Could you tell us about PROJECT 000 005, your newest venture?
PROJECT 000 005 – ‘His Majesty prefers Pigs’ is an ongoing project for which I created a script about an imaginary tribe. The project consists of a series of performances, a fictive rite of animal adoration and devout characters dressed in unisex clothing, masks and jewellery. For the show in Amsterdam I was excited to collaborate with performance collective Driewieler Collectief. Together we created a performance based on the characters that I imagined for PROJECT 000 005.
We’ve heard that some of your work incorporates human hair.
In a way I create anonymous characters that are nothing but their clothes. Working with human hair in my jewellery influences the way the spectator perceives the anonymity of the silhouettes. Hair adds a piece of another person’s identity to the veiled bodies I display: as a façade, created by another’s identity.
You’ve previously said that you “find it interesting how fashion creates an illusion of structure and hierarchy.” Why is that?
Fashion is an inevitable cultural expression in today’s world. Even if you wouldn’t describe yourself as someone who is into fashion, you are defining yourself with what you wear. This expression is always very much related to a cultural collective memory, full of connotations and information about background, gender, religion, profession or subcultural nuances—in this sense, fashion creates a social structure. Every box of the system has its own written and unwritten rules. Capitalism loves this and prospers from it, selling others’ social construct to the willing consumer. However, this structure and hierarchy is something that can only exist because we believe in it and we acknowledge it as something desirable. In this sense, it is just a collective myth: an illusion we are most willing to believe in.
What is it about your work that plays with western cultural norms and expectations in regard to fashion?

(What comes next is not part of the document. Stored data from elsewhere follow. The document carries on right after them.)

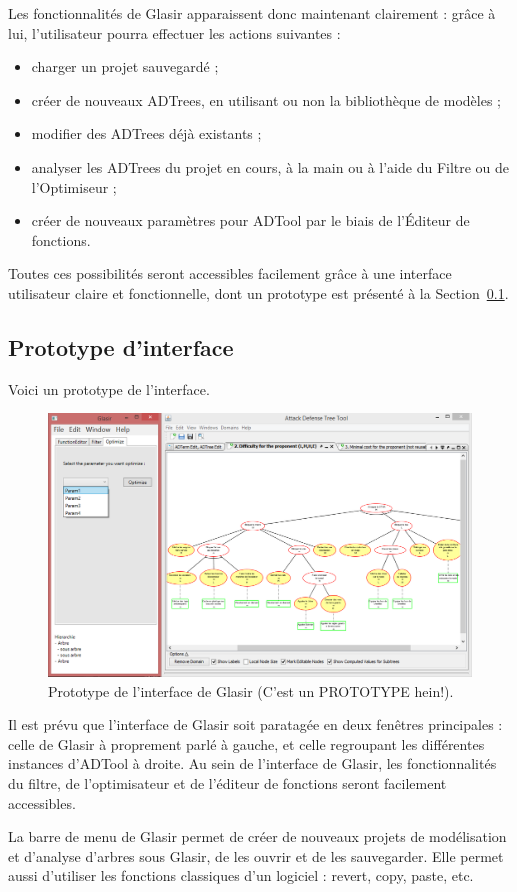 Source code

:     Les fonctionnalités de Glasir apparaissent donc maintenant clairement : grâce à lui, l'utilisateur pourra effectuer les actions suivantes : 

    \begin{itemize}
    \item charger un projet sauvegardé ;
    \item créer de nouveaux ADTrees, en utilisant ou non la bibliothèque de modèles ;
    \item modifier des ADTrees déjà existants ;
    \item analyser les ADTrees du projet en cours, à la main ou à l'aide du Filtre ou de l'Optimiseur ;
    \item créer de nouveaux paramètres pour ADTool par le biais de l'Éditeur de fonctions.
    \end{itemize}  

    Toutes ces possibilités seront accessibles facilement grâce à une interface utilisateur claire et fonctionnelle, dont un prototype est présenté à la {\sc Section}~\ref{sec:interface}.      
    
    \subsection{Prototype d'interface}
    \label{sec:interface}
    
    Voici un prototype de l'interface.
    \begin{figure}[h!]
        \centering
        \includegraphics[height=0.4\textwidth]{figure/interface.png}
        \caption{Prototype de l'interface de Glasir (C'est un PROTOTYPE hein!).}
        \label{fig:interface}
    \end{figure}
    
Il est prévu que l'interface de Glasir soit paratagée en deux fenêtres principales : celle de Glasir à proprement parlé à gauche, et celle regroupant les différentes instances d'ADTool à droite. Au sein de l'interface de Glasir, les fonctionnalités du filtre, de l'optimisateur et de l'éditeur de fonctions seront facilement accessibles.

La barre de menu de Glasir permet de créer de nouveaux projets de modélisation et d'analyse d'arbres sous Glasir, de les ouvrir et de les sauvegarder. Elle permet aussi d'utiliser les fonctions classiques d'un logiciel : revert, copy, paste, etc.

I like to work with materials that have a strong cultural connotation. This can be a classical checked tweet, or the use of pearls and gold. Jewellery is something that really interests me, as it has nothing to do with the practical aspect of clothing, but merely has a symbolic and decorative function: schmuck. After my graduation I specialized in jewellery design and started working as a goldsmith. For the last year, jewellery has become a very important part of my projects.

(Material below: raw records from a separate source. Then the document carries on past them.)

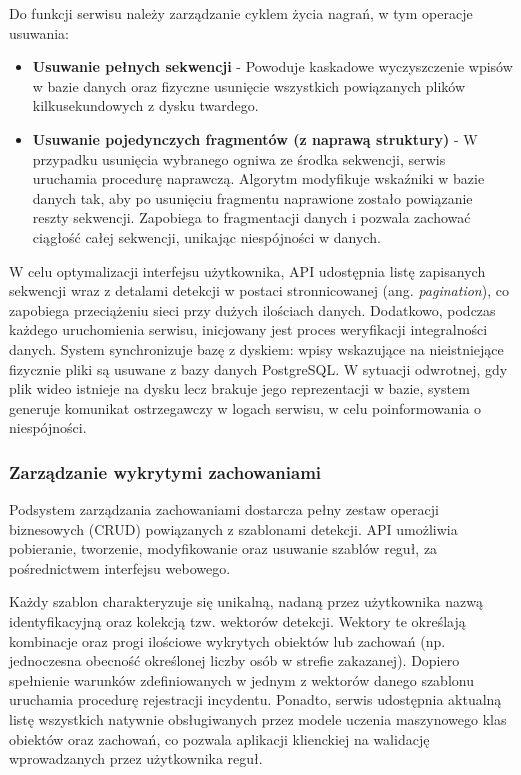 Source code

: Do funkcji serwisu należy zarządzanie cyklem życia nagrań, w tym operacje usuwania:
\begin{itemize}
    \item \textbf{Usuwanie pełnych sekwencji} - Powoduje kaskadowe wyczyszczenie wpisów w bazie danych oraz fizyczne usunięcie wszystkich powiązanych plików kilkusekundowych z dysku twardego.
    \item \textbf{Usuwanie pojedynczych fragmentów (z naprawą struktury)} - W przypadku usunięcia wybranego ogniwa ze środka sekwencji, serwis uruchamia procedurę naprawczą. Algorytm modyfikuje wskaźniki w bazie danych tak, aby po usunięciu fragmentu naprawione zostało powiązanie reszty sekwencji. Zapobiega to fragmentacji danych i pozwala zachować ciągłość całej sekwencji, unikając niespójności w danych.
\end{itemize}

W celu optymalizacji interfejsu użytkownika, API udostępnia listę zapisanych sekwencji wraz z detalami detekcji w postaci stronnicowanej (ang. \textit{pagination}), co zapobiega przeciążeniu sieci przy dużych ilościach danych. Dodatkowo, podczas każdego uruchomienia serwisu, inicjowany jest proces weryfikacji integralności danych. System synchronizuje bazę z dyskiem: wpisy wskazujące na nieistniejące fizycznie pliki są usuwane z bazy danych PostgreSQL. W sytuacji odwrotnej, gdy plik wideo istnieje na dysku lecz brakuje jego reprezentacji w bazie, system generuje komunikat ostrzegawczy w logach serwisu, w celu poinformowania o niespójności.
\subsubsection{Zarządzanie wykrytymi zachowaniami}
Podsystem zarządzania zachowaniami dostarcza pełny zestaw operacji biznesowych (CRUD) powiązanych z szablonami detekcji. API umożliwia pobieranie, tworzenie, modyfikowanie oraz usuwanie szablów reguł, za pośrednictwem interfejsu webowego. 

Każdy szablon charakteryzuje się unikalną, nadaną przez użytkownika nazwą identyfikacyjną oraz kolekcją tzw. wektorów detekcji. Wektory te określają kombinacje oraz progi ilościowe wykrytych obiektów lub zachowań (np. jednoczesna obecność określonej liczby osób w strefie zakazanej). Dopiero spełnienie warunków zdefiniowanych w jednym z wektorów danego szablonu uruchamia procedurę rejestracji incydentu. Ponadto, serwis udostępnia aktualną listę wszystkich natywnie obsługiwanych przez modele uczenia maszynowego klas obiektów oraz zachowań, co pozwala aplikacji klienckiej na walidację wprowadzanych przez użytkownika reguł.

You have said that “clothes and property can become a tool” to measure someone’s wealth. With your work, are you hoping to break down the ability to assume someone’s financial or intellectual wealth through what they wear?

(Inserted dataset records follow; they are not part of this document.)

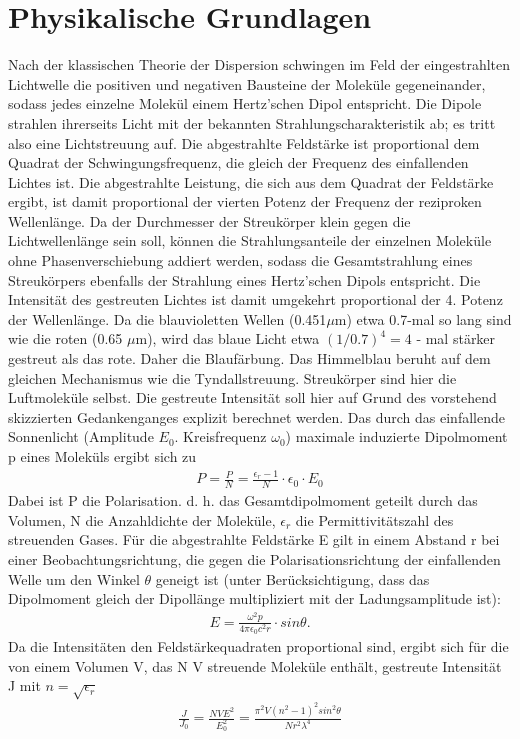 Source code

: \section{Physikalische Grundlagen}

Nach der klassischen Theorie der Dispersion schwingen im Feld der eingestrahlten Lichtwelle die positiven und negativen Bausteine der Moleküle gegeneinander, sodass jedes einzelne Molekül einem Hertz'schen Dipol entspricht. Die Dipole strahlen ihrerseits Licht mit der bekannten Strahlungscharakteristik ab; es tritt also eine Lichtstreuung auf. Die abgestrahlte Feldstärke ist proportional dem Quadrat der Schwingungsfrequenz, die gleich der Frequenz des einfallenden Lichtes ist. Die abgestrahlte Leistung, die sich aus dem Quadrat der Feldstärke ergibt, ist damit proportional der vierten Potenz der Frequenz der reziproken Wellenlänge.
Da der Durchmesser der Streukörper klein gegen die Lichtwellenlänge sein soll, können die Strahlungsanteile der einzelnen Moleküle ohne Phasenverschiebung addiert werden, sodass die Gesamtstrahlung eines Streukörpers ebenfalls der Strahlung eines Hertz'schen Dipols entspricht. Die Intensität des gestreuten Lichtes ist damit umgekehrt proportional der 4. Potenz der Wellenlänge. Da die blauvioletten Wellen (0.451$\mu$m) etwa 0.7-mal so lang sind wie die roten (0.65 $\mu$m), wird das blaue Licht etwa $(1/0.7)^4 =4$ - mal stärker gestreut als das rote. Daher die Blaufärbung.
Das Himmelblau beruht auf dem gleichen Mechanismus wie die Tyndallstreuung.
Streukörper sind hier die Luftmoleküle selbst. Die gestreute Intensität soll hier auf Grund des vorstehend skizzierten Gedankenganges explizit berechnet werden.
Das durch das einfallende Sonnenlicht (Amplitude $E_0$. Kreisfrequenz $\omega_0$) maximale induzierte Dipolmoment p eines Moleküls ergibt sich zu
\begin{align}
P= \frac{P}{N} = \frac{\epsilon_r - 1}{N} \cdot \epsilon_0 \cdot 	E_0
\end{align}
Dabei ist P die Polarisation. d. h. das Gesamtdipolmoment geteilt durch das Volumen, N die Anzahldichte der Moleküle, $\epsilon_r$ die Permittivitätszahl des streuenden Gases. Für die abgestrahlte Feldstärke E gilt in einem Abstand r bei einer Beobachtungsrichtung, die gegen die Polarisationsrichtung der einfallenden Welle um den Winkel $\theta$ geneigt ist (unter Berücksichtigung, dass das Dipolmoment gleich der Dipollänge multipliziert mit der Ladungsamplitude ist):
\begin{align}
E= \frac{\omega^2 p}{4 \pi \epsilon_0 c^2 r} \cdot sin \theta.
\end{align}
Da die Intensitäten den Feldstärkequadraten proportional sind, ergibt sich für die von einem Volumen V, das N V streuende Moleküle enthält, gestreute Intensität J mit $n=\sqrt{\epsilon_r}$
\begin{align}
\frac{J}{J_0}= \frac{NVE^2}{E_0^2} =  \frac{\pi^2V(n^2-1)^2 sin^2\theta}{Nr^2\lambda^4}
\end{align}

I mix a lot of materials that refer to stereotypical ways of dressing, in the textiles, shapes and techniques. Within my current collection I refer to tailored men’s jackets, religious ceremonial robes and urban caps: like a blend of the cultural, idealistic and aesthetic expressions you’d see during a midnight bicycle ride through the city. I am looking for this moment of an undefined, uncertain emotion while being confronted with my work; the observer won’t be able to judge, indicate or define. The result is a sort of anonymity and a certain abstraction, which exceeds any notion of cultural background or gender. It is not necessarily that I want people to dress this way, but I do hope that people become more aware of the fact that fashion is just an example of a very manipulative game, ran by those currently in power.